Please filter the entries and return only the lines that include "Apple".

[Rendered images with source text]
- - - - - - -
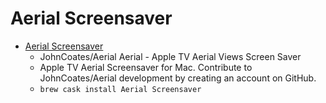 # Aerial Screensaver
- [Aerial Screensaver](https://github.com/JohnCoates/Aerial)
  -  JohnCoates/Aerial Aerial - Apple TV Aerial Views Screen Saver
  - Apple TV Aerial Screensaver for Mac. Contribute to JohnCoates/Aerial development by creating an account on GitHub.
  - `brew cask install Aerial Screensaver`
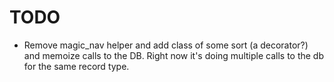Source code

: # TODO

- Remove magic_nav helper and add class of some sort (a decorator?) and memoize calls to the DB. Right now it's doing multiple calls to the db for the same record type.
- - - - - - -
> Answer area:
  -  JohnCoates/Aerial Aerial - Apple TV Aerial Views Screen Saver
  - Apple TV Aerial Screensaver for Mac. Contribute to JohnCoates/Aerial development by creating an account on GitHub.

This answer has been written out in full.